Mr Pot, meet Mr Kettle

Now, I'm not going to defend smears as a political weapon - we should be able to put a better case to the electorate rather than just relying on negative campaigning (which is of dubious value, to say the least). A candidate's personal life is only relevant if it highlights hypocrisy, illegality or they put it into the firing line themselves.

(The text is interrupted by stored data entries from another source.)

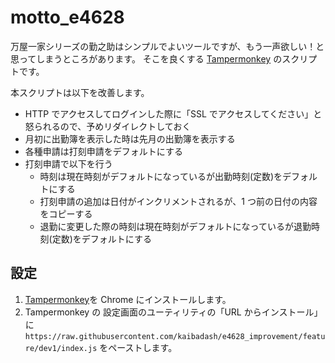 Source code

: # motto_e4628

万屋一家シリーズの勤之助はシンプルでよいツールですが、もう一声欲しい！と思ってしまうところがあります。
そこを良くする [Tampermonkey](https://chrome.google.com/webstore/detail/tampermonkey/dhdgffkkebhmkfjojejmpbldmpobfkfo?hl=ja) のスクリプトです。

本スクリプトは以下を改善します。

- HTTP でアクセスしてログインした際に「SSL でアクセスしてください」と怒られるので、予めリダイレクトしておく
- 月初に出勤簿を表示した時は先月の出勤簿を表示する
- 各種申請は打刻申請をデフォルトにする
- 打刻申請で以下を行う
  - 時刻は現在時刻がデフォルトになっているが出勤時刻(定数)をデフォルトにする
  - 打刻申請の追加は日付がインクリメントされるが、1 つ前の日付の内容をコピーする
  - 退勤に変更した際の時刻は現在時刻がデフォルトになっているが退勤時刻(定数)をデフォルトにする

## 設定

1. [Tampermonkey](https://chrome.google.com/webstore/detail/tampermonkey/dhdgffkkebhmkfjojejmpbldmpobfkfo?hl=ja)を Chrome にインストールします。
2. Tampermonkey の 設定画面のユーティリティの「URL からインストール」に `https://raw.githubusercontent.com/kaibadash/e4628_improvement/feature/dev1/index.js` をペーストします。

For example, many of my readers will remember the fun I had with John Hemming's complicated lovelife just after the last general election. I had heard rumours of something like that in the weeks prior to the election, but I only went with the story once the man himself had put it into the public arena. If someone told me that Sir Bufton Tufton, the famous MP for Anytown - who had publicly railed against the evils of homosexuality - was actually a regular on the gay scene and rarely seen without a young man on his arm, then I would consider that a hypocrisy worthy of revelation. If Sir Bufton was breaking the law, then that would be reasonable - as long as I could evidence the claims and defend myself against the inevitable libel action. As an example, I don't think that the publication of Max Mosley's sexual predilections advanced the cause of human knowledge or can remotely be justified under either of those two latter tests.

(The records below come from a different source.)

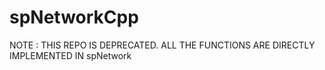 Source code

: # spNetworkCpp

NOTE : THIS REPO IS DEPRECATED. ALL THE FUNCTIONS ARE DIRECTLY IMPLEMENTED IN spNetwork
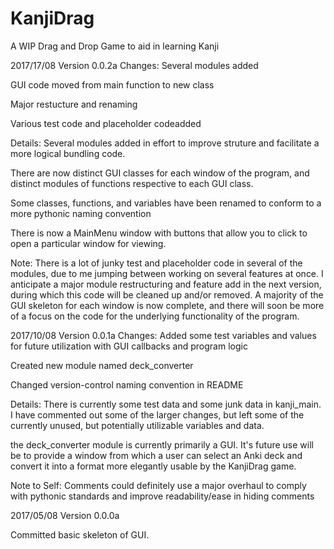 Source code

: # KanjiDrag
A WIP Drag and Drop Game to aid in learning Kanji

2017/17/08 Version 0.0.2a
  Changes:
  Several modules added
    
  GUI code moved from main function to new class
    
  Major restucture and renaming
    
  Various test code and placeholder codeadded
    
  Details:
  Several modules added in effort to improve struture and facilitate a more logical bundling code.
    
  There are now distinct GUI classes for each window of the program, and distinct modules of functions respective to each GUI class.
    
  Some classes, functions, and variables have been renamed to conform to a more pythonic naming convention
    
  There is now a MainMenu window with buttons that allow you to click to open a particular window for viewing.
    
  Note:
    There is a lot of junky test and placeholder code in several of the modules, due to me jumping between working on several features at once. I anticipate a major module restructuring and feature add in the next version, during which this code will be cleaned up and/or removed. A majority of the GUI skeleton for each window is now complete, and there will soon be more of a focus on the code for the underlying functionality of the program.



2017/10/08 Version 0.0.1a
  Changes:
  Added some test variables and values for future utilization with GUI callbacks and program logic
  
  Created new module named deck_converter
  
  Changed version-control naming convention in README
  
  Details:
  There is currently some test data and some junk data in kanji_main. I have commented out some of the larger changes, but left some of     the currently unused, but potentially utilizable variables and data.
  
  the deck_converter module is currently primarily a GUI. It's future use will be to provide a window from which a user can select an Anki   deck and convert it into a format more elegantly usable by the KanjiDrag game.

  Note to Self:
  Comments could definitely use a major overhaul to comply with pythonic standards and improve readability/ease in hiding comments



2017/05/08 Version 0.0.0a

  Committed basic skeleton of GUI.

Now, I don't know what the allegations made by Damian McBride were and I'm not going to defend any nasty little smears and lies, even about our opposition - not even Nadine Dorries, no matter how much I dislike her and her views. I don't know if they were pushed to Derek Draper, who appears to have become the voice of the Labour blogosphere (I didn't vote for him) for leaking and wider publication or if they were just passed on as a bit of canteen gossip. I'd certainly condemn any smears or revelations of private lives that did not meet my key tests of hypocrisy or illegality. I think that McBride had to go - either by falling on his sword or by dismissal for what has to be a gross breach of the government IT use policy.

However, to have Paul Staines - Guido Fawkes - setting himself up as some sort of judge and jury on smearing politicians REALLY sticks in my throat. He's allowed and encouraged grossly abusive and offensive comments about (predominantly) Labour politicians on his site for years - Tim Ireland over at Bloggerheads makes the point most effectively, as usual.
Any outrage you hear from Paul Staines and his followers is bound to be fabricated, as they've quietly tolerated repeated smears on the website and elsewhere for years.
Staines' bot-like dittoheads can be relied upon to roll out the usual range of cobblers about Labour in adulatory support of the bile that Staines spews out against those not in full support of his particular libertarian agenda. And now this man is taking the high moral ground about obscenity and rumour?

And, a minor point - how DID Staines get his grubby little fingers on the emails?

We don't need to paddle in the same sewers as Guido and his ilk - leave them to it.